International Seminar:

Equality, Health and ther Roma Community

Madrid (Spain), 26-27 October 2006

   
   

 

Conclusions and Recommendations

 

As we have seen throughout this report, the Roma community, a socially and economically disadvantaged minority, is one of the population groups which is most susceptible to suffer from health deficits; life expectancy, for example, is 8 to 9 years less than that of the rest of the Spanish population. The Roma people are affected by many of the aforementioned health risk factors as a consequence of social exclusion and the fact that they are not able to take advantage of mainstream health resources on an equal footing and with the same rights as the rest of the population. Moreover, cultural aspects of the Roma population and health-care providers’ ignorance of these means that said aspects frequently hinder access to the health-care system.

 

For all of the foregoing, public authorities must put a priority on implementing specific measures with the Roma community with a view to eliminating existing inequalities and creating a situation in which Roma men and women may enjoy the same opportunities as the majority population when it comes to taking care of their health and improving their standard of living. The health issue should be addressed from a bio-psycho-social point of view.
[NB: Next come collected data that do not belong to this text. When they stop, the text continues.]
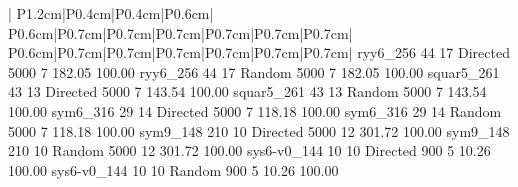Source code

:\documentclass[conference]{IEEEtran}
\begin{document}
\begin{table}[!t]
\begin{tabular}{|
P{1.2cm}|P{0.4cm}|P{0.4cm}|P{0.6cm}|
P{0.6cm}|P{0.7cm}|P{0.7cm}|P{0.7cm}|P{0.7cm}|P{0.7cm}|P{0.7cm}|
P{0.6cm}|P{0.7cm}|P{0.7cm}|P{0.7cm}|P{0.7cm}|P{0.7cm}|P{0.7cm}|
}
ryy6_256	44	17	Directed	5000	7	182.05	100.00%
ryy6_256	44	17	Random	5000	7	182.05	100.00%
squar5_261	43	13	Directed	5000	7	143.54	100.00%
squar5_261	43	13	Random	5000	7	143.54	100.00%
sym6_316	29	14	Directed	5000	7	118.18	100.00%
sym6_316	29	14	Random	5000	7	118.18	100.00%
sym9_148	210	10	Directed	5000	12	301.72	100.00%
sym9_148	210	10	Random	5000	12	301.72	100.00%
sys6-v0_144	10	10	Directed	900	5	10.26	100.00%
sys6-v0_144	10	10	Random	900	5	10.26	100.00%

\end{tabular}
\end{table}
\end{document}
In the past it was believed that health policy consisted basically in offering a series of medical services with little attention to anything else. While it is obviously important to strive towards universal access to health-care services, when addressing the subject of health one cannot forget that economic and social conditions have a very significant influence on the health of the population in general. Poverty, social exclusion, housing, employment, education… are all factors contributing to a healthy life. Health policies cannot lose sight of the importance of also focusing on the social and economic factors which have a bearing on health.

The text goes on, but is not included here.